彼女たちの魅力は、清潔感と柔らかな雰囲気を兼ね備えたビジュアル、嘘のない素直な表情、そして感情を包み隠さないパフォーマンスにある。どこを切り取っても「自然」という言葉がこれほど似合うグループはいないだろう。
リーダーのヒョンジュが見せる包容力のある安定感、コトコ(日本出身)の指先まで神経が行き届いた繊細な表現力は、すでに多くのファンの間で高く評価されている。ゲリーの太陽のような明るさとエリシアの絵画のような純粋さもまた、NewJeansが提示した“等身大の魅力”を確かに思わせる。

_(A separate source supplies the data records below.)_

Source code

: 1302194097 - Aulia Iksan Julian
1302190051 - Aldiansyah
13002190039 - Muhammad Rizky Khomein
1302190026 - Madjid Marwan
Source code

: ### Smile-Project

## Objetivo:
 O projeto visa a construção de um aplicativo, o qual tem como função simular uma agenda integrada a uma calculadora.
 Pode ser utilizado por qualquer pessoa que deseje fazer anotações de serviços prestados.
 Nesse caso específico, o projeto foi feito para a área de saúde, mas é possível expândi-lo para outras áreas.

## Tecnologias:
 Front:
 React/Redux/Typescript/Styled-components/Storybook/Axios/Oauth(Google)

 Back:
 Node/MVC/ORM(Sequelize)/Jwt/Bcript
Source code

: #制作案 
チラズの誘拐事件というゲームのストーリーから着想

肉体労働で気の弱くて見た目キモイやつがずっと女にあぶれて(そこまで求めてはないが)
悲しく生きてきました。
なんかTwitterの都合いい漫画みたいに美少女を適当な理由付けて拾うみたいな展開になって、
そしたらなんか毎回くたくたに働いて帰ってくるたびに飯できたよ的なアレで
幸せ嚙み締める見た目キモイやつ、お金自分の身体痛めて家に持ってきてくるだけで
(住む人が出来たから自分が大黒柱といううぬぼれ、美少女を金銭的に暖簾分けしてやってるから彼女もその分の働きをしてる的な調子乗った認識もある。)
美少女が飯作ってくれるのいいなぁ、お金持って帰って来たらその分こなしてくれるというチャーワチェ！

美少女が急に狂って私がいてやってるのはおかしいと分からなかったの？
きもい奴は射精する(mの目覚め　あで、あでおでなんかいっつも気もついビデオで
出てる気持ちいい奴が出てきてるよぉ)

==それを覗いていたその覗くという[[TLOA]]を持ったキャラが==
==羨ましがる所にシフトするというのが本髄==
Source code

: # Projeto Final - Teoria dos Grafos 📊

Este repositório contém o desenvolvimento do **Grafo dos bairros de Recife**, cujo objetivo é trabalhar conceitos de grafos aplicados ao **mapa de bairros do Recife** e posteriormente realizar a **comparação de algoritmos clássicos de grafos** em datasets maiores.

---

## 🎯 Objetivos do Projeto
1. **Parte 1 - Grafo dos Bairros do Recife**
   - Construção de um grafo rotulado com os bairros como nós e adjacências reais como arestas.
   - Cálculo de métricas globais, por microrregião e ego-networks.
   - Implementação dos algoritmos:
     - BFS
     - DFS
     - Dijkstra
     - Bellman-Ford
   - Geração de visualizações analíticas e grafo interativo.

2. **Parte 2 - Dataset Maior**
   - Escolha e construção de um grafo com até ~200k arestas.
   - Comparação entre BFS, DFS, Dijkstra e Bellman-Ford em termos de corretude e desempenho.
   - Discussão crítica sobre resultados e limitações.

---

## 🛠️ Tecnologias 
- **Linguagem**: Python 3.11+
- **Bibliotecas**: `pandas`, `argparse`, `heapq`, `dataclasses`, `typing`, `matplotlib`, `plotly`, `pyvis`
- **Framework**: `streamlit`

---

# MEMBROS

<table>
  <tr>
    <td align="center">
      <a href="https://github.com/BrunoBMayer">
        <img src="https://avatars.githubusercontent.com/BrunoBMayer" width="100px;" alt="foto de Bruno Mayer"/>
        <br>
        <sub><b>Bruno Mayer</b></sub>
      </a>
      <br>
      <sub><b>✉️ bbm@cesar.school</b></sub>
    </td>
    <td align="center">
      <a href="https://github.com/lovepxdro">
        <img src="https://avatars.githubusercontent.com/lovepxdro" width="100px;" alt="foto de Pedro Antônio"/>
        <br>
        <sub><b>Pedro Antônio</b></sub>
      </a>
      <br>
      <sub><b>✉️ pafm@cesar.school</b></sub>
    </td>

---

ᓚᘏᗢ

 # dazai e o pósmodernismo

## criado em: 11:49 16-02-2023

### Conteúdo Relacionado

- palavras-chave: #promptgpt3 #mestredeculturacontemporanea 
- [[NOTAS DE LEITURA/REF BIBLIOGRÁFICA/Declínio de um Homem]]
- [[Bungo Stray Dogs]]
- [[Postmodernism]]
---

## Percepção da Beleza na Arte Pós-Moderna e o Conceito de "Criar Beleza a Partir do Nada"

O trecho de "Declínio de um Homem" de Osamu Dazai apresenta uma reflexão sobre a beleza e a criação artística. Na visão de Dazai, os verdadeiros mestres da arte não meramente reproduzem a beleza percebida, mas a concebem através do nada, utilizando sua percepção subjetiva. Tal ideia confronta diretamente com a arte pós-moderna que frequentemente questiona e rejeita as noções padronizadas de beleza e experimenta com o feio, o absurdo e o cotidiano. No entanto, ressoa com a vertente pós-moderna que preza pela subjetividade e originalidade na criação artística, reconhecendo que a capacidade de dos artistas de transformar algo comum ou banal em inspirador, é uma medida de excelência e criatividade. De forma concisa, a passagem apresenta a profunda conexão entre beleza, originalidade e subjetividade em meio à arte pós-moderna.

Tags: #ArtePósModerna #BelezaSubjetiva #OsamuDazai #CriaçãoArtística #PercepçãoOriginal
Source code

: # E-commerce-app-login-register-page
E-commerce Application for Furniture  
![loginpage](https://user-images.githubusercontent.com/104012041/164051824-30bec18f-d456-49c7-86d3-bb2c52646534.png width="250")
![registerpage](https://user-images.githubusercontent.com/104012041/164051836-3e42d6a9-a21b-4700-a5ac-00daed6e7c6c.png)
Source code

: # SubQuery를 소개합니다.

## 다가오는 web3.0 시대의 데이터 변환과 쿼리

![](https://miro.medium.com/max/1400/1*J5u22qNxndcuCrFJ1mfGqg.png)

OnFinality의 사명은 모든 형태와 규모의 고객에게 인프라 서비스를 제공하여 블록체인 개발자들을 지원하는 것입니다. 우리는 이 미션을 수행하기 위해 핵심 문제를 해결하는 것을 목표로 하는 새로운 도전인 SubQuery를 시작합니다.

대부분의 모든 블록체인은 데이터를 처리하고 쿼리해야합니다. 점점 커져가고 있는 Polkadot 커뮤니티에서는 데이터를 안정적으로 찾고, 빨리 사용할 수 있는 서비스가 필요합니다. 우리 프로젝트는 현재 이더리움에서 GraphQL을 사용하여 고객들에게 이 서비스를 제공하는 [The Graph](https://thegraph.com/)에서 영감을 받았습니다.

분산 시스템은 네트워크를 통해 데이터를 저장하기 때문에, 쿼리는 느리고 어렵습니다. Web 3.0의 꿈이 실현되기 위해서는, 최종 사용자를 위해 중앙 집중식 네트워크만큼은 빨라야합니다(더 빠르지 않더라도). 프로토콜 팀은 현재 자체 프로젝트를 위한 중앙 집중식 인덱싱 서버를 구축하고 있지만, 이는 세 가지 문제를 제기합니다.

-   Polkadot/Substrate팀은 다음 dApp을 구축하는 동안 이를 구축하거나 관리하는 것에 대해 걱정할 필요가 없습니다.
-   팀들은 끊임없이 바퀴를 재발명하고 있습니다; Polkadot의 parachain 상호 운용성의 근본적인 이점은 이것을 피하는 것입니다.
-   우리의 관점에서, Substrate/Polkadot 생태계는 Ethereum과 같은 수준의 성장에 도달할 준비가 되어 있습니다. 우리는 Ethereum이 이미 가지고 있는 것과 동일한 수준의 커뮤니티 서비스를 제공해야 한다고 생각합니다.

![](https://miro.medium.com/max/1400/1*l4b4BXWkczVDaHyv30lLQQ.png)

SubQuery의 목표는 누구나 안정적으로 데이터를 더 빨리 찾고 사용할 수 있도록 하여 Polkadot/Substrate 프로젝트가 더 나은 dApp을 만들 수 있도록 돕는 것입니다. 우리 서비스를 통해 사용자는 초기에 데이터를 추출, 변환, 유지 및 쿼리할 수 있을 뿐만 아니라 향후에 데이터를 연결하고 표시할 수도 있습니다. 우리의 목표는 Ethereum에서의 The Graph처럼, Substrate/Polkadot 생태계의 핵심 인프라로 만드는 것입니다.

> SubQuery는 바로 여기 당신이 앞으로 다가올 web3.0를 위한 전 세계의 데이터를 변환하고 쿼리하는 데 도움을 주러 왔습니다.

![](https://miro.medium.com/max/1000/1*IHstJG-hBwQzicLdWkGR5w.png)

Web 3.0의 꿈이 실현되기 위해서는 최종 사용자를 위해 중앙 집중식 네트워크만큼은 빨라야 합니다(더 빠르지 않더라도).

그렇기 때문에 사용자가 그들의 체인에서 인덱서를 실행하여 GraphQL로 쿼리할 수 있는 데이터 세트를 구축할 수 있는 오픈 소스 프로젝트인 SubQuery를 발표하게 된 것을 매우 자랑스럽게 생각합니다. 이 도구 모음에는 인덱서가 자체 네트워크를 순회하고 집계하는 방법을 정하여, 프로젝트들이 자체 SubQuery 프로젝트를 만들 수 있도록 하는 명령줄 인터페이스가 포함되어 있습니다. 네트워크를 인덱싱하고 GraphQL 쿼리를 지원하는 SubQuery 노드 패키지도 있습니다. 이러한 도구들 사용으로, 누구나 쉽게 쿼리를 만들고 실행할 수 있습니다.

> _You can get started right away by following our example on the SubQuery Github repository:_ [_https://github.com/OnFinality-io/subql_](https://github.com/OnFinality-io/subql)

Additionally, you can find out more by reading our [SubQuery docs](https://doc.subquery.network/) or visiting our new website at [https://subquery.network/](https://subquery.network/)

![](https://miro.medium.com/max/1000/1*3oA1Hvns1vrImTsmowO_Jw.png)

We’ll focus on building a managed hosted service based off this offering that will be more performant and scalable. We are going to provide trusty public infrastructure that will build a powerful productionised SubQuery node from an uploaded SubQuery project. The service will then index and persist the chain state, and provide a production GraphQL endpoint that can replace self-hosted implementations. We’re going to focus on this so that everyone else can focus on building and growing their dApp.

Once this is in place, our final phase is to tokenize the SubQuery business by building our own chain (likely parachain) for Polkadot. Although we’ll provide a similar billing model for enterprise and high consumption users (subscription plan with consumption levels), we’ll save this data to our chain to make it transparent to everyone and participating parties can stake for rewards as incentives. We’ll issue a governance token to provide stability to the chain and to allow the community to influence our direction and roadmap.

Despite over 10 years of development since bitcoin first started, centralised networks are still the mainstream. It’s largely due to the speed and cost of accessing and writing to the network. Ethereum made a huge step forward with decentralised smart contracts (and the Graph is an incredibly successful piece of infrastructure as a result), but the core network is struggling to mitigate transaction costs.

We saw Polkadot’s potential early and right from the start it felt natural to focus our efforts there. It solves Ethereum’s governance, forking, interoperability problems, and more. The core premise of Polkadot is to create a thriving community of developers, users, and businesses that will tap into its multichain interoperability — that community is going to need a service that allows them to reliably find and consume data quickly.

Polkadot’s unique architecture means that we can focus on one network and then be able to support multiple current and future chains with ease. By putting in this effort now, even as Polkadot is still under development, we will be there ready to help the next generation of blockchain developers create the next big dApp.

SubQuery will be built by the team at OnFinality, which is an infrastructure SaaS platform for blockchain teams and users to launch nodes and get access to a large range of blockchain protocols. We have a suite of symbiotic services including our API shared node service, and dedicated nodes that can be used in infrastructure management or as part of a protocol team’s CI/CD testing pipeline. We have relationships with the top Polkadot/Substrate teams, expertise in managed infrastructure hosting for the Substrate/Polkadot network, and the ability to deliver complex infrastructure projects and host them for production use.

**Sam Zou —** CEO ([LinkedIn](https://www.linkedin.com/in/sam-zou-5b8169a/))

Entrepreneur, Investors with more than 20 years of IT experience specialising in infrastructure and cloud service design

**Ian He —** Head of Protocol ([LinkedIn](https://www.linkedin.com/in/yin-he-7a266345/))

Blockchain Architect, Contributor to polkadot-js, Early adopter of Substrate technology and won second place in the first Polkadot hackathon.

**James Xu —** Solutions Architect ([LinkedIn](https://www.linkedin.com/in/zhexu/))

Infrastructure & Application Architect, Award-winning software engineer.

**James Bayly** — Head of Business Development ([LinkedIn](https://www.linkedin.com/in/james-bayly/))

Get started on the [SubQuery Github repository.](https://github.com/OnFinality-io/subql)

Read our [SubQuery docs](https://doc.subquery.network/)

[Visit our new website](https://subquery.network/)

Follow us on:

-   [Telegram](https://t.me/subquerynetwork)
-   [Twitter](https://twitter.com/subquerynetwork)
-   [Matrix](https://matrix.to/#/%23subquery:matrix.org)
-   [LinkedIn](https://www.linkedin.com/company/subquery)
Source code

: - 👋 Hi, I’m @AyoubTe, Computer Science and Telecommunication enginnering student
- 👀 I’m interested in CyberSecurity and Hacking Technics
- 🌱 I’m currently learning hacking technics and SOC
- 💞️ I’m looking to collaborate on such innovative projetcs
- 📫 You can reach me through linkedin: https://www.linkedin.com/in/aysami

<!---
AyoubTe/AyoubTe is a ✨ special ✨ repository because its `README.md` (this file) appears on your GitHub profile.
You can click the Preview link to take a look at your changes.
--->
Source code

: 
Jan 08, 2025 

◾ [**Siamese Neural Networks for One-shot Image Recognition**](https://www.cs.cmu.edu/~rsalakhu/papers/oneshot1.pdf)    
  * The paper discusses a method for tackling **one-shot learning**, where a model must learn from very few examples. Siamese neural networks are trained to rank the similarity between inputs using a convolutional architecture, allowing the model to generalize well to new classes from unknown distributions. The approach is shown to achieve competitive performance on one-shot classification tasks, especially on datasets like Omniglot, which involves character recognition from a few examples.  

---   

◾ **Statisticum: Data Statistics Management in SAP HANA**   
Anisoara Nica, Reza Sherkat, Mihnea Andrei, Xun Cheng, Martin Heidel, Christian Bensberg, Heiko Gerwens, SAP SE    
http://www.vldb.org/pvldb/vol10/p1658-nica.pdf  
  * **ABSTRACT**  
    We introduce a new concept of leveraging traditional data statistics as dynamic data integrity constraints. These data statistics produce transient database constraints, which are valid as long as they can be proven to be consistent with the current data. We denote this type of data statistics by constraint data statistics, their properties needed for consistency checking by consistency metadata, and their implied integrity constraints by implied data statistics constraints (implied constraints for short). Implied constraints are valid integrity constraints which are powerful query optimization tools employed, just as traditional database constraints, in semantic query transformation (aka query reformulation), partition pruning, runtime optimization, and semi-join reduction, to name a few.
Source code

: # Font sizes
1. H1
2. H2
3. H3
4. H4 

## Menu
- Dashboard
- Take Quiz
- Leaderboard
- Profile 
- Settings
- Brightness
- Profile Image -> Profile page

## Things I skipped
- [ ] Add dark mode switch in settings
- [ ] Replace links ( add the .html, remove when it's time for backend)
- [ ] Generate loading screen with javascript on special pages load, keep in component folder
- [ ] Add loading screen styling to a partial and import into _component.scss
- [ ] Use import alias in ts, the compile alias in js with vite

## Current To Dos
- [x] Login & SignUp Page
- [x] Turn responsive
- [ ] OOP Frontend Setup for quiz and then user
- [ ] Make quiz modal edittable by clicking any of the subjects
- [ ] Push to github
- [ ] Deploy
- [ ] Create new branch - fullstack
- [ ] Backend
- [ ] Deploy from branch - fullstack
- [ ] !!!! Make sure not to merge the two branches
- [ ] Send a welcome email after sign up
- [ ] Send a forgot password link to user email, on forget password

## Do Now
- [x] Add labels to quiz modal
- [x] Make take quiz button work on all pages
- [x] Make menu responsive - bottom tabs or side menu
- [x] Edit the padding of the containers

彼女たちのMVは、日常のありふれた風景をそのまま切り取ったかのような、優しくノスタルジックなトーンで描かれる。派手なセットやCGよりも、メンバー間の視線や息遣いといった“感情の余白”で魅せるスタイルが最大の特徴だ。これはまさに、NewJeansの空気感を2025年のグローバルな視点で翻訳したグループといえるだろう。
UNISの強み、それは「多文化的なリアル」だ。韓国の感性だけでなく、アジア全体の多様なカルチャーを無理なく自然に融合させており、その姿は国境を超えて幅広い共感を集めている。この点で、NewJeansの持つ「普遍的な透明感」を、よりインターナショナルな存在へと進化させたのがUNISなのかもしれない。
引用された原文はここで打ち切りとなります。